- **Work task**
From first line to last, give the records again word for word and omit the pictures.

- **Material for this task**
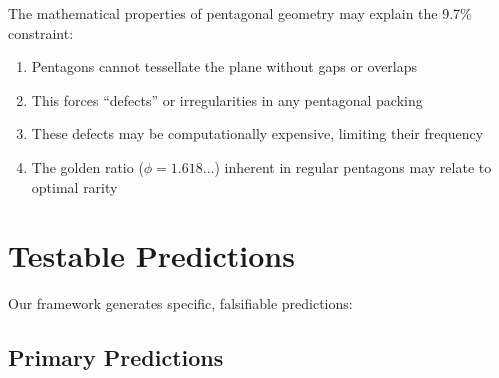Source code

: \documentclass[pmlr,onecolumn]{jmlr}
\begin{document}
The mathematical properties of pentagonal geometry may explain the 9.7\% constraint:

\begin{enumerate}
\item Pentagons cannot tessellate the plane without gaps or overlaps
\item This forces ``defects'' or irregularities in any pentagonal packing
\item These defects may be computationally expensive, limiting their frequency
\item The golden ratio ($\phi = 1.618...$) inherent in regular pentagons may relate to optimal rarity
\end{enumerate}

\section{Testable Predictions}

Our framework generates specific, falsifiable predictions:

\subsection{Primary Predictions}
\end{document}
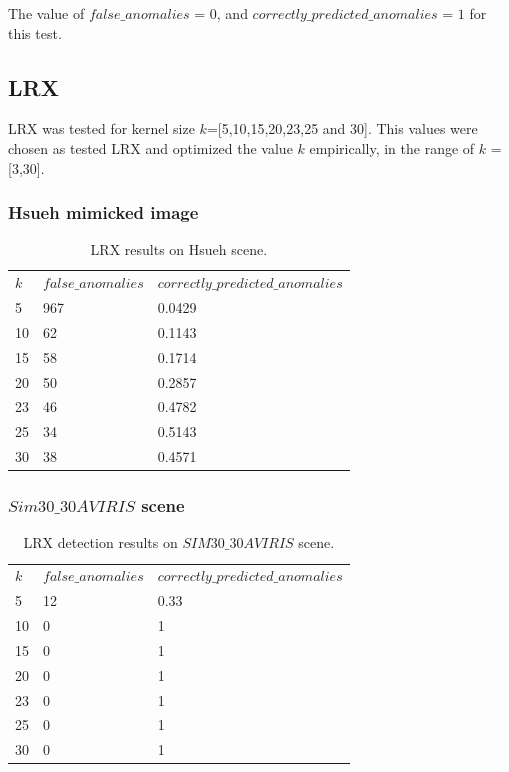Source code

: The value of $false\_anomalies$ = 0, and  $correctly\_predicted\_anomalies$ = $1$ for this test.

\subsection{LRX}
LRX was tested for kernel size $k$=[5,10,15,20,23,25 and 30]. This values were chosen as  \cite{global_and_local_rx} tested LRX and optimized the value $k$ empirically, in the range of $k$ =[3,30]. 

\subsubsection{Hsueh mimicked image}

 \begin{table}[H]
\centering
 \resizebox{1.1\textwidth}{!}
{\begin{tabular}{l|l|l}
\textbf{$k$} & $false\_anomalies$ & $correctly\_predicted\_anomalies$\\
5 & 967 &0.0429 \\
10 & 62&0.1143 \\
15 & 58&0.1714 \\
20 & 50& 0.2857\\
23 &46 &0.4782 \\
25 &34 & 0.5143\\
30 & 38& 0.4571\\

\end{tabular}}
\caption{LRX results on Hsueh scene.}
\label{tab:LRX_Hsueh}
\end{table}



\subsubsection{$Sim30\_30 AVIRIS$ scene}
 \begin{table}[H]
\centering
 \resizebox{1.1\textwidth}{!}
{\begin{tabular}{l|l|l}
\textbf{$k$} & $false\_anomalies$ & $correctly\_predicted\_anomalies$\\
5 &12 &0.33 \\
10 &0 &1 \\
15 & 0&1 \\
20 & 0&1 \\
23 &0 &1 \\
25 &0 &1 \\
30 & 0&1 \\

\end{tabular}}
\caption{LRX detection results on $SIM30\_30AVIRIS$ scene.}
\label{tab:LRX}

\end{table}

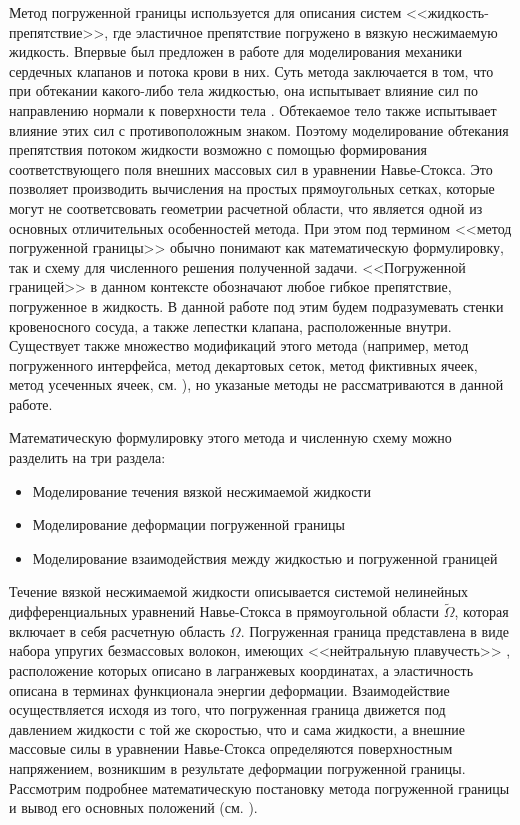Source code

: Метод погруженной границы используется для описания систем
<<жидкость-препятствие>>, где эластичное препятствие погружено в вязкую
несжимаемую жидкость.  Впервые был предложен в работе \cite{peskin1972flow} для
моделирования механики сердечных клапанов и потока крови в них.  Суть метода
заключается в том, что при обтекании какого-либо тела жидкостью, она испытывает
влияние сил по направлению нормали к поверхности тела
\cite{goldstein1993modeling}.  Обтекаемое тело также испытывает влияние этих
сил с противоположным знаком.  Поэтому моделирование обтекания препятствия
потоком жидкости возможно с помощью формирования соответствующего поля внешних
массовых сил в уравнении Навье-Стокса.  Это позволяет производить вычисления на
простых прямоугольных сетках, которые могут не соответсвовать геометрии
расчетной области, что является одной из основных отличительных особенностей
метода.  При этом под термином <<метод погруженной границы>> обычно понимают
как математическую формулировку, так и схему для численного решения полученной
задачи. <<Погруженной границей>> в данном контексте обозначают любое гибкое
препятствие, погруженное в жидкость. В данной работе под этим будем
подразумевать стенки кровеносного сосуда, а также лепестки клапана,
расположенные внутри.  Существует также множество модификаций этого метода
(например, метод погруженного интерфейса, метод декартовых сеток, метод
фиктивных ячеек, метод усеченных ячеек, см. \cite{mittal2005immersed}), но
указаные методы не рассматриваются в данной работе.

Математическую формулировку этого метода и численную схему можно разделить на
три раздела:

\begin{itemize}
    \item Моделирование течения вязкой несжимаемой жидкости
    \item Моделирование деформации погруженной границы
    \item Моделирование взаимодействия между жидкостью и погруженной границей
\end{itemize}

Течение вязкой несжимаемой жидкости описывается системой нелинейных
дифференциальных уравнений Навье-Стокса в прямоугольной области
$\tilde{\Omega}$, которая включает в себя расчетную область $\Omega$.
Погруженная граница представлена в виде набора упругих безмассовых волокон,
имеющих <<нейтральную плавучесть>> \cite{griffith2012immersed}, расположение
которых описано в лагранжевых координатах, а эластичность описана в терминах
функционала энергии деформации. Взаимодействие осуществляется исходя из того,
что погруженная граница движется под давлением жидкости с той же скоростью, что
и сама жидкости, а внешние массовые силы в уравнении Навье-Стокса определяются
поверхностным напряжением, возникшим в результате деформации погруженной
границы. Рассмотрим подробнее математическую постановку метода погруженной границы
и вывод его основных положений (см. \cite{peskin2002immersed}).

- **Task response**
Source code

: \documentclass[pmlr,onecolumn]{jmlr}
\begin{document}
The mathematical properties of pentagonal geometry may explain the 9.7\% constraint:

\begin{enumerate}
\item Pentagons cannot tessellate the plane without gaps or overlaps
\item This forces ``defects'' or irregularities in any pentagonal packing
\item These defects may be computationally expensive, limiting their frequency
\item The golden ratio ($\phi = 1.618...$) inherent in regular pentagons may relate to optimal rarity
\end{enumerate}

\section{Testable Predictions}

Our framework generates specific, falsifiable predictions:

\subsection{Primary Predictions}
\end{document}
Source code

: The value of $false\_anomalies$ = 0, and  $correctly\_predicted\_anomalies$ = $1$ for this test.

\subsection{LRX}
LRX was tested for kernel size $k$=[5,10,15,20,23,25 and 30]. This values were chosen as  \cite{global_and_local_rx} tested LRX and optimized the value $k$ empirically, in the range of $k$ =[3,30]. 

\subsubsection{Hsueh mimicked image}

 \begin{table}[H]
\centering
 \resizebox{1.1\textwidth}{!}
{\begin{tabular}{l|l|l}
\textbf{$k$} & $false\_anomalies$ & $correctly\_predicted\_anomalies$\\
5 & 967 &0.0429 \\
10 & 62&0.1143 \\
15 & 58&0.1714 \\
20 & 50& 0.2857\\
23 &46 &0.4782 \\
25 &34 & 0.5143\\
30 & 38& 0.4571\\

\end{tabular}}
\caption{LRX results on Hsueh scene.}
\label{tab:LRX_Hsueh}
\end{table}



\subsubsection{$Sim30\_30 AVIRIS$ scene}
 \begin{table}[H]
\centering
 \resizebox{1.1\textwidth}{!}
{\begin{tabular}{l|l|l}
\textbf{$k$} & $false\_anomalies$ & $correctly\_predicted\_anomalies$\\
5 &12 &0.33 \\
10 &0 &1 \\
15 & 0&1 \\
20 & 0&1 \\
23 &0 &1 \\
25 &0 &1 \\
30 & 0&1 \\

\end{tabular}}
\caption{LRX detection results on $SIM30\_30AVIRIS$ scene.}
\label{tab:LRX}

\end{table}

Source code

: Метод погруженной границы используется для описания систем
<<жидкость-препятствие>>, где эластичное препятствие погружено в вязкую
несжимаемую жидкость.  Впервые был предложен в работе \cite{peskin1972flow} для
моделирования механики сердечных клапанов и потока крови в них.  Суть метода
заключается в том, что при обтекании какого-либо тела жидкостью, она испытывает
влияние сил по направлению нормали к поверхности тела
\cite{goldstein1993modeling}.  Обтекаемое тело также испытывает влияние этих
сил с противоположным знаком.  Поэтому моделирование обтекания препятствия
потоком жидкости возможно с помощью формирования соответствующего поля внешних
массовых сил в уравнении Навье-Стокса.  Это позволяет производить вычисления на
простых прямоугольных сетках, которые могут не соответсвовать геометрии
расчетной области, что является одной из основных отличительных особенностей
метода.  При этом под термином <<метод погруженной границы>> обычно понимают
как математическую формулировку, так и схему для численного решения полученной
задачи. <<Погруженной границей>> в данном контексте обозначают любое гибкое
препятствие, погруженное в жидкость. В данной работе под этим будем
подразумевать стенки кровеносного сосуда, а также лепестки клапана,
расположенные внутри.  Существует также множество модификаций этого метода
(например, метод погруженного интерфейса, метод декартовых сеток, метод
фиктивных ячеек, метод усеченных ячеек, см. \cite{mittal2005immersed}), но
указаные методы не рассматриваются в данной работе.

Математическую формулировку этого метода и численную схему можно разделить на
три раздела:

\begin{itemize}
    \item Моделирование течения вязкой несжимаемой жидкости
    \item Моделирование деформации погруженной границы
    \item Моделирование взаимодействия между жидкостью и погруженной границей
\end{itemize}

Течение вязкой несжимаемой жидкости описывается системой нелинейных
дифференциальных уравнений Навье-Стокса в прямоугольной области
$\tilde{\Omega}$, которая включает в себя расчетную область $\Omega$.
Погруженная граница представлена в виде набора упругих безмассовых волокон,
имеющих <<нейтральную плавучесть>> \cite{griffith2012immersed}, расположение
которых описано в лагранжевых координатах, а эластичность описана в терминах
функционала энергии деформации. Взаимодействие осуществляется исходя из того,
что погруженная граница движется под давлением жидкости с той же скоростью, что
и сама жидкости, а внешние массовые силы в уравнении Навье-Стокса определяются
поверхностным напряжением, возникшим в результате деформации погруженной
границы. Рассмотрим подробнее математическую постановку метода погруженной границы
и вывод его основных положений (см. \cite{peskin2002immersed}).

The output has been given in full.